In his excellent post about the myriad flaws in the administration’s probable (and inchoate) containment plan for Iran, Max Boot makes a very important point, one I’ve somehow missed when reading others on the same subject.  He argues that Leftist nostalgic for the realpolitik of the Cold War, which saw us learning to live uneasily alongside a nuclear Soviet Union, can be replicated here:

Those policies worked against the Soviet Union, but no one should have any illusions that they provide a painless fix to the threat posed by Iran. In the first place, even with the Soviets, there were a few moments when nuclear war was a serious possibility. Remember the Cuban Missile Crisis?
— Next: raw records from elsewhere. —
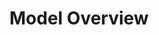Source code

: # Model Overview
<!--
Overview of the model (equations, decision policy, etc.)

This model adopts the notion of **<ins>reinforcement learning</ins>** as the agent determines its next move by scrutinizing its previous winning patterns. The reinforcement learning model is fundamentally different than the model based model as its next moves are no longer susceptible to his opponent's counterparts. Therefore, this model is as known as "model-free". The implementation of the reinforcement model incorporates is summarized as below.


> **Simple Explanation of how the Reinforcement Learning Agent works:**
> Essentially, we kept tracking the agent's prior moves and calculated their respective reward rates through the soft-max probability function. In order to facilitate the tracking process, we generated new columns that store the human player's rewards associated with different scenarios. These scenarios include the rewards of human player's each move, combinations of the human previous move and the human's current move, opponent's past move and the human's current move, opponent past move, human past move, and human current move reward. The counts of the accumulative rewards have been updated under the rules of win-3pts, tie-0pt,and loss--1pt. After the reward counts have been finalized, the agent will simulate playing against each bot by converting the rewards to a probability distribution through the soft-max function. Finally, the visualizations of the simulation of agent outcomes were generated.


## Details(Equations) in Model-free Agent Decision-making Process
---
To choose the final move, we utilized ***expected values*** and ***softmax function*** in our model-free agent.

#### <ins>**Expected Values:**<ins>
We calculated corresponding expected values for each move (rock, paper, and scissor) using the probabilities of the agent playing each move based on the reward column information from the previous round.

$$
  E[X] = \sum x_ip(x_i)
$$

$x_i$ = the values that X takes
$p(x_i)$ = the probability that X takes the value $x_i$ -->
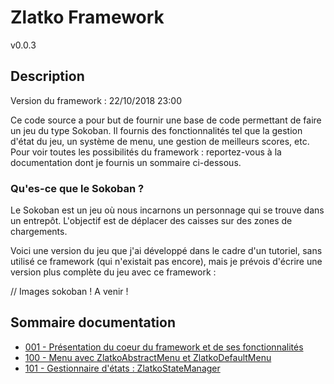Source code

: 
# Zlatko Framework

v0.0.3

## Description

Version du framework : 22/10/2018 23:00

Ce code source a pour but de fournir une base de code permettant de faire un jeu du type Sokoban. Il fournis des fonctionnalités tel que la gestion d'état du jeu, un système de menu, une gestion de meilleurs scores, etc. Pour voir toutes les possibilités du framework : reportez-vous à la documentation dont je fournis un sommaire ci-dessous.

### Qu'es-ce que le Sokoban ?

Le Sokoban est un jeu où nous incarnons un personnage qui se trouve dans un entrepôt. L'objectif est de déplacer des caisses sur des zones de chargements.

Voici une version du jeu que j'ai développé dans le cadre d'un tutoriel, sans utilisé ce framework (qui n'existait pas encore), mais je prévois d'écrire une version plus complète du jeu avec ce framework :

// Images sokoban ! A venir !

## Sommaire documentation

* [001 - Présentation du coeur du framework et de ses fonctionnalités](documentation/001_coeur_fonctionnalites.MD)
* [100 - Menu avec ZlatkoAbstractMenu et ZlatkoDefaultMenu](documentation/100_menu.MD)
* [101 - Gestionnaire d'états : ZlatkoStateManager](documentation/101_gestionnaire_etats.MD)

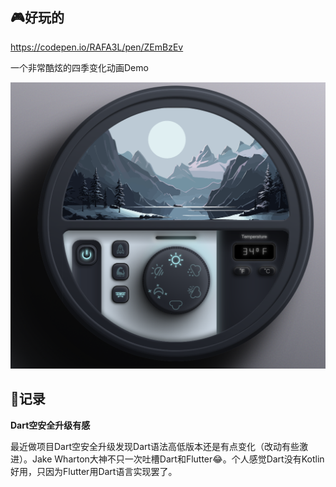 

## 🎮好玩的


https://codepen.io/RAFA3L/pen/ZEmBzEv

一个非常酷炫的四季变化动画Demo

 ![20240611180342.png](imgs/20240611180342.png)

 ## 📝记录

 **Dart空安全升级有感**
 
 最近做项目Dart空安全升级发现Dart语法高低版本还是有点变化（改动有些激进）。Jake Wharton大神不只一次吐槽Dart和Flutter😂。个人感觉Dart没有Kotlin好用，只因为Flutter用Dart语言实现罢了。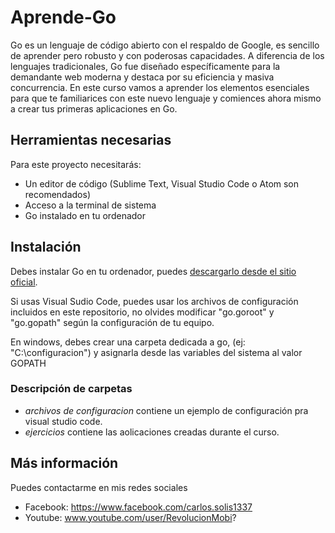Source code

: # Aprende-Go
Go es un lenguaje de código abierto con el respaldo de Google, es sencillo de aprender pero robusto y con poderosas capacidades. A diferencia de los lenguajes tradicionales, Go fue diseñado específicamente para la demandante web moderna y destaca por su eficiencia y masiva concurrencia. En este curso vamos a aprender los elementos esenciales para que te familiarices con este nuevo lenguaje y comiences ahora mismo a crear tus primeras aplicaciones en Go.

## Herramientas necesarias

Para este proyecto necesitarás:
- Un editor de código (Sublime Text, Visual Studio Code o Atom son recomendados)
- Acceso a la terminal de sistema
- Go instalado en tu ordenador

## Instalación
Debes instalar Go en tu ordenador, puedes [descargarlo desde el sitio oficial](https://golang.org/dl/).

Si usas Visual Sudio Code, puedes usar los archivos de configuración incluidos en este repositorio, no olvides modificar "go.goroot" y "go.gopath" según la configuración de tu equipo.

En windows, debes crear una carpeta dedicada a go, (ej: "C:\configuracion") y asignarla desde las variables del sistema al valor GOPATH

### Descripción de carpetas
- *archivos de configuracion* contiene un ejemplo de configuración pra visual studio code.
- *ejercicios* contiene las aolicaciones creadas durante el curso.


## Más información

Puedes contactarme en mis redes sociales

- Facebook: https://www.facebook.com/carlos.solis1337
- Youtube: www.youtube.com/user/RevolucionMobi?
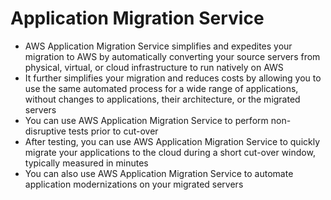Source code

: 
# Application Migration Service
- AWS Application Migration Service simplifies and expedites your migration to AWS by automatically converting your 
  source servers from physical, virtual, or cloud infrastructure to run natively on AWS
- It further simplifies your migration and reduces costs by allowing you to use the same automated process for a wide 
  range of applications, without changes to applications, their architecture, or the migrated servers
- You can use AWS Application Migration Service to perform non-disruptive tests prior to cut-over
- After testing, you can use AWS Application Migration Service to quickly migrate your applications to the cloud during 
  a short cut-over window, typically measured in minutes
- You can also use AWS Application Migration Service to automate application modernizations on your migrated servers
There is no guarantee that a replay with Iran — say a Lebanese Missile Crisis — would be resolved so peaceably. Moreover, even if we avoided World War III, containing the Soviets was hardly bloodless — it cost the lives of nearly a 100,000 American soldiers in Korea and Vietnam.

Well, there is that, but there’s also a more abstract problem, and that is the nature of the nuclear opponent.  The Soviet Union was made up of political ideologues who dearly wanted power in this world.  Power, after all, is a thing of the real world.  This meant that a certain pragmatism infused all of the Soviet efforts.  They were willing to play nuclear chicken with us, but the Soviets were not personally inclined to be the ones driving off the cliff.

How different are the Iranians.  They are not ideologues, they are zealots.  They’re orientation isn’t this world, it’s the next.  They are aiming for Armageddon.  Their particular world view demands a man-made conflagration as a prerequisite for the coming of the 12th Iman.  As far as they’re concerned, the game of chicken is won if everyone drives off the cliff.

This profound ideological difference between the Soviets and the Iranians is why containment is foolish at best and suicidal at worst.  The mutual deterrence strategy that characterized the Cold War worked because each side, ultimately, wanted to live.  The Soviets may not have cared about the bodies strewn in their paths, but they cared a great deal about their own power and about having a base over which to lord it.  Personal nuclear immolation didn’t factor into their plans.

How different are the Mullahs, who see their job on this earth as destructive — of others and of themselves.  So what if they start a nuclear war?  When everything is dead and gone, the truth faith will still hover over the dust.